Cornell MBA Launches AgriTech Startup To Support US Farmers

he idea for agritech firm, ProducePay, was always sitting in the mind of Pablo Borquez Schwarzbeck. It’s the Cornell MBA though that brought the idea to fruition and allowed him to build the network that would get the business off the ground.

ProducePay is effectively a service provider for the fresh produce industry. They partner with farmers to allow them to properly trade their produce.

Studying the MBA at Cornell University’s Samuel Curtis Johnson Graduate School of Management was a decision for Pablo that came after a career in farming. He grew up in a fourth-generation farming family in north-western Mexico, and after college he went to work for a large produce distributor in an international grower relations role.

In that role he spent half the year travelling between Michigan, Mississippi, and California, and the next six months in South America, visiting farmers in Chile, Peru, and Uruguay.

“It allowed me to get the background that would ultimately be the genesis behind ProducePay,” he says. “I did that and then went to do the MBA at Cornell.”

While on the MBA he met Ali Hamed—the cofounder of CoVenture, a firm that invests in early-stage startups—who was a Cornell undergrad at the time. Ali was the first person to whom Pablo pitched ProducePay, and from that moment Ali became his mentor. To date, CoVenture are ProducePay’s biggest investor.

Developing the idea on the Cornell MBA

Pablo explains that he decided to study an MBA because he needed a higher level of business knowledge than he had at the time.

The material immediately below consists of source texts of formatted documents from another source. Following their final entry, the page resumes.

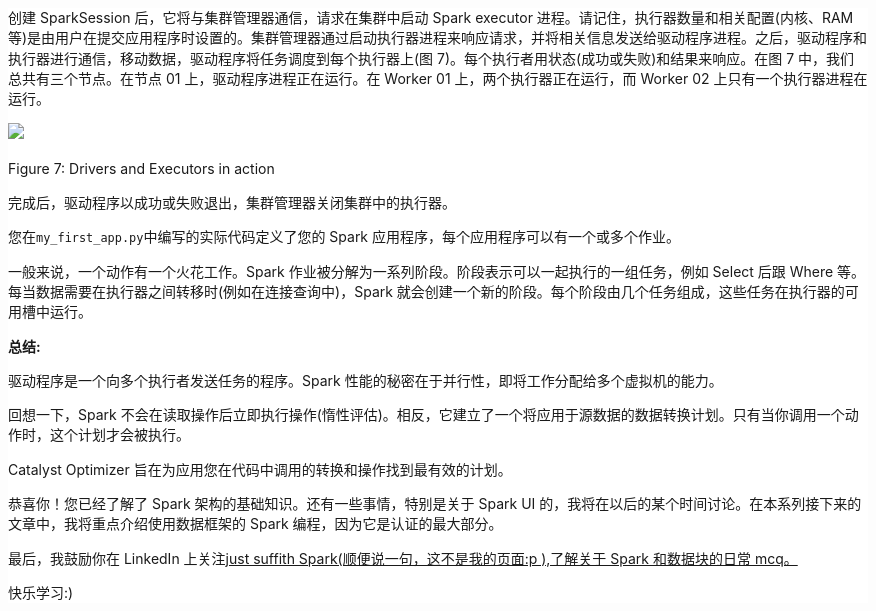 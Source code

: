 创建 SparkSession 后，它将与集群管理器通信，请求在集群中启动 Spark executor 进程。请记住，执行器数量和相关配置(内核、RAM 等)是由用户在提交应用程序时设置的。集群管理器通过启动执行器进程来响应请求，并将相关信息发送给驱动程序进程。之后，驱动程序和执行器进行通信，移动数据，驱动程序将任务调度到每个执行器上(图 7)。每个执行者用状态(成功或失败)和结果来响应。在图 7 中，我们总共有三个节点。在节点 01 上，驱动程序进程正在运行。在 Worker 01 上，两个执行器正在运行，而 Worker 02 上只有一个执行器进程在运行。

![](img/6b4b3cb2b5ad9e786e4ed3bd6284a662.png)

Figure 7: Drivers and Executors in action

完成后，驱动程序以成功或失败退出，集群管理器关闭集群中的执行器。

您在`my_first_app.py`中编写的实际代码定义了您的 Spark 应用程序，每个应用程序可以有一个或多个作业。

一般来说，一个动作有一个火花工作。Spark 作业被分解为一系列阶段。阶段表示可以一起执行的一组任务，例如 Select 后跟 Where 等。每当数据需要在执行器之间转移时(例如在连接查询中)，Spark 就会创建一个新的阶段。每个阶段由几个任务组成，这些任务在执行器的可用槽中运行。

**总结:**

驱动程序是一个向多个执行者发送任务的程序。Spark 性能的秘密在于并行性，即将工作分配给多个虚拟机的能力。

回想一下，Spark 不会在读取操作后立即执行操作(惰性评估)。相反，它建立了一个将应用于源数据的数据转换计划。只有当你调用一个动作时，这个计划才会被执行。

Catalyst Optimizer 旨在为应用您在代码中调用的转换和操作找到最有效的计划。

恭喜你！您已经了解了 Spark 架构的基础知识。还有一些事情，特别是关于 Spark UI 的，我将在以后的某个时间讨论。在本系列接下来的文章中，我将重点介绍使用数据框架的 Spark 编程，因为它是认证的最大部分。

最后，我鼓励你在 LinkedIn 上关注[just suffith Spark(顺便说一句，这不是我的页面:p ),了解关于 Spark 和数据块的日常 mcq。](https://www.linkedin.com/company/justenough-spark/)

快乐学习:)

“I needed more sophistication in business analytics and the tools to understand better how businesses ultimately work, and what the key metrics and drivers should be to properly lead and manage a business.”

In developing his idea, Pablo wanted to solve the lack of transparency and flow of information in the fresh produce industry. Because farmers are dealing with a commodity that is perishable it is traded differently, Pablo explains. It hasn’t been looked at by investors with the same value as, say, grain or wheat—goods that aren’t as perishable.

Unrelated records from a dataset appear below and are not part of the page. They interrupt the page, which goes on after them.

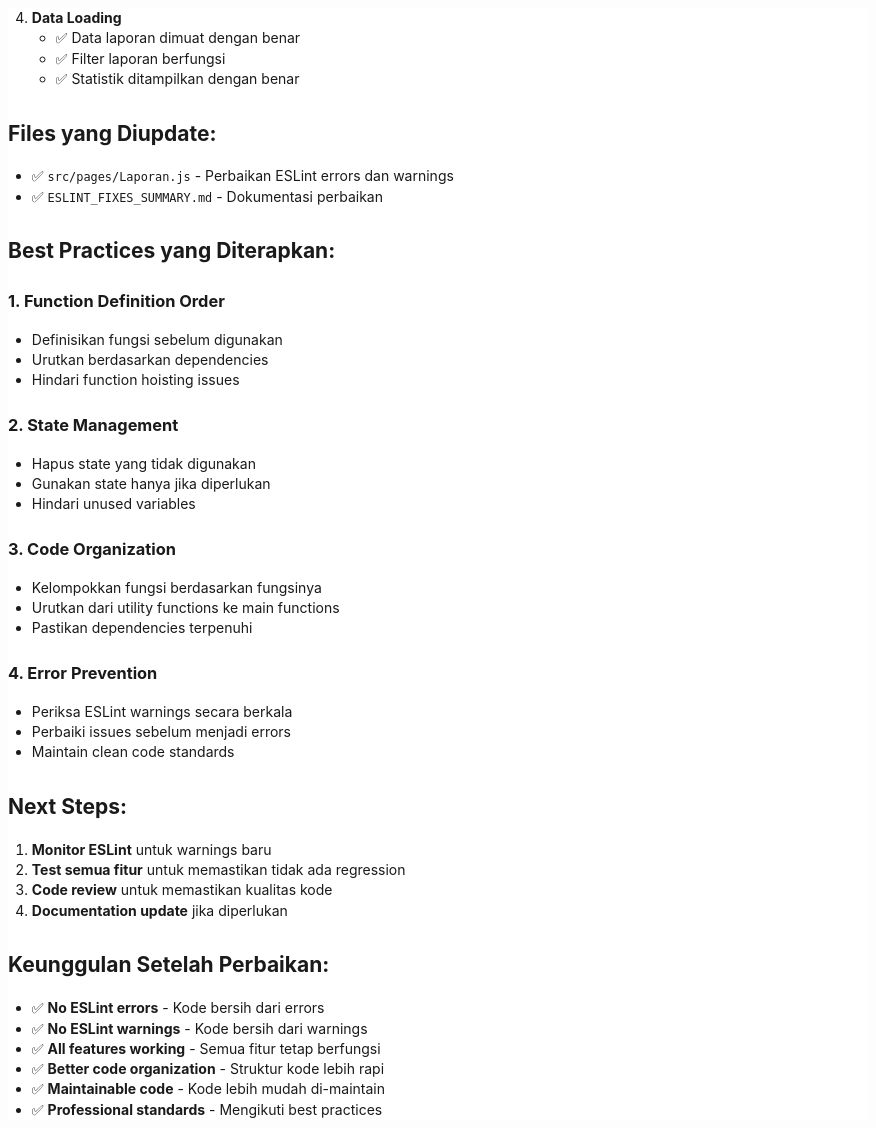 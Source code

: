4. **Data Loading**
   - ✅ Data laporan dimuat dengan benar
   - ✅ Filter laporan berfungsi
   - ✅ Statistik ditampilkan dengan benar

## Files yang Diupdate:
- ✅ `src/pages/Laporan.js` - Perbaikan ESLint errors dan warnings
- ✅ `ESLINT_FIXES_SUMMARY.md` - Dokumentasi perbaikan

## Best Practices yang Diterapkan:

### **1. Function Definition Order**
- Definisikan fungsi sebelum digunakan
- Urutkan berdasarkan dependencies
- Hindari function hoisting issues

### **2. State Management**
- Hapus state yang tidak digunakan
- Gunakan state hanya jika diperlukan
- Hindari unused variables

### **3. Code Organization**
- Kelompokkan fungsi berdasarkan fungsinya
- Urutkan dari utility functions ke main functions
- Pastikan dependencies terpenuhi

### **4. Error Prevention**
- Periksa ESLint warnings secara berkala
- Perbaiki issues sebelum menjadi errors
- Maintain clean code standards

## Next Steps:
1. **Monitor ESLint** untuk warnings baru
2. **Test semua fitur** untuk memastikan tidak ada regression
3. **Code review** untuk memastikan kualitas kode
4. **Documentation update** jika diperlukan

## Keunggulan Setelah Perbaikan:
- ✅ **No ESLint errors** - Kode bersih dari errors
- ✅ **No ESLint warnings** - Kode bersih dari warnings
- ✅ **All features working** - Semua fitur tetap berfungsi
- ✅ **Better code organization** - Struktur kode lebih rapi
- ✅ **Maintainable code** - Kode lebih mudah di-maintain
- ✅ **Professional standards** - Mengikuti best practices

ProducePay works with fresh produce farmers to underwrite their goods and help them leverage the capital they need to trade more effectively.

“Our job was to take the collateral and convert it into an asset class that traditional financial institutions could understand and invest in.”

“By doing so we give access to huge amounts of capital to the farming industry, which historically has been deprived of cash.”

On the Cornell MBA, Pablo says he took a class on the history of the financial markets, which helped him see how he could apply financial development to the produce industry.

“By getting more perspective from Cornell as to how some of these problems have been solved elsewhere, combined with my experience, I got to that aha moment.”